Therapeutic and diagnostic methods cannot be patented, but this prohibition is not extended to products which are required to apply such methods.
Right to exclusively produce and market in the country in which the patent has been applied for. Right of ownership and exclusive property. Right to prohibit other people from producing, selling, advertising, using or importing.
Filing of the patent application,
within 12 months from the filing date, the owner may decide whether or not to integrate the Italian patent application, by extending it (claiming priority) to other territories, maintaining the original filing date.
Within 9 months from the filing date, a search report is issued in cooperation with the European Patent Office (EPO) and after 18 months the patent application is published.
Within 21 months from the filing date, it is necessary to reply to the ministerial communication delivered by the Italian Patent and Trademark Office, relative to the search report. Afterwards, the application follows an administrative procedural process which normally ends with the grant of the patent.
NATIONAL OVERSEAS PATENT
It can be obtained in Countries that have relations of reciprocity with Italy and that accept applications for the patenting of foreign inventions. Duration: it depends on the legislation of each Country.

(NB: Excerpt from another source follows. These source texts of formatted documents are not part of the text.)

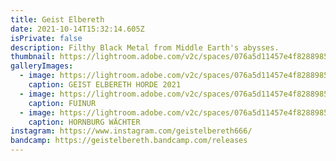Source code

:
 ```yaml
---
title: Geist Elbereth
date: 2021-10-14T15:32:14.605Z
isPrivate: false
description: Filthy Black Metal from Middle Earth's abysses.
thumbnail: https://lightroom.adobe.com/v2c/spaces/076a5d11457e4f8288985264ae5b0fa0/assets/c5599cb779a3ee8822139e5f32ad9a4f/revisions/37370a118ec24ae08d0f2d81c2e73626/renditions/f3e5f6a08bdbec68464dcb304c7f2895
galleryImages:
  - image: https://lightroom.adobe.com/v2c/spaces/076a5d11457e4f8288985264ae5b0fa0/assets/c5599cb779a3ee8822139e5f32ad9a4f/revisions/37370a118ec24ae08d0f2d81c2e73626/renditions/f3e5f6a08bdbec68464dcb304c7f2895
    caption: GEIST ELBERETH HORDE 2021
  - image: https://lightroom.adobe.com/v2c/spaces/076a5d11457e4f8288985264ae5b0fa0/assets/b0f70403c8696a5956a9fdb2e1bdc21e/revisions/40ff1554f4b143eab0eaf9f6850b43d7/renditions/13c93b1e62b854efb19fd67ea793f861
    caption: FUINUR
  - image: https://lightroom.adobe.com/v2c/spaces/076a5d11457e4f8288985264ae5b0fa0/assets/e6f4045499cb54429ba356198be260ae/revisions/683b0120ecbc47529b1ae0e6bdcde518/renditions/0dac0510398a78d04d6033bce1e06b09
    caption: HORNBURG WÄCHTER
instagram: https://www.instagram.com/geistelbereth666/
bandcamp: https://geistelbereth.bandcamp.com/releases
---
```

The Convention on the Grant of European Patents (EPC, Munich, 5th October 1973) established a standard procedure of filing, examination and grant of a European Patent by the E.P.O. (European Patent Office). With one single application protection is requested in all the Countries that have signed the Convention and a title is obtained, which grants, in the territory of the designated Countries, the same rights as the respective national patents.
Priority: within 12 months from the date of filing of a national patent, its validity can be extended on a European level, claiming its priority.
Duration: 20 years.
Filling of a patent applications
Prior art search carried out by the European Patent Office (EPO) and delivery of the search report.
The patent’s owner has to reply to said search report, possibly limiting the claims so as to overcome possible objections raised.
After 18 months from the filing date (or from the priority date) the patent application is published on the EPO website.
An examiner of the European Patent Office carries out an examination in relation to the patentability requirements.
A notice of intention to grant is issued which involves the request for approval of the patent text by the owner.
The EPO finally grants the title.
After the grant the 9-month opposition period starts, during which a third party may file a letter of opposition to the granted patent, together with arguments and prior art documents relevant for the patentability. An opposition (according to its concreteness) may lead to the limitation, withdrawal or maintenance in full of the granted patent.
Within a deadline established by law, the owner has then to validate the patent in the designated Countries, by filing in some cases the partial or full translation of the content of the granted patent.
The PCT (Patent Cooperation Treaty) system of International Patenting was born from the Patent Cooperation Treaty (Washington, 19th June 1970) and allows to apply for patent protection in over 100 European and non-European Countries, among which U.S.A., Japan, Canada, China and all the main industrialized Countries through the WIPO (World Intellectual Property Organization). This procedure provides one single application, a preliminary international search and a following report of preliminary examination and following national/regional phases by the Patent Offices of the single designated countries.
Priority: within 12 months from the date of filing of a national patent, its validity can be extended on an international level, claiming its priority.
Duration: it depends on the legislation of each Country.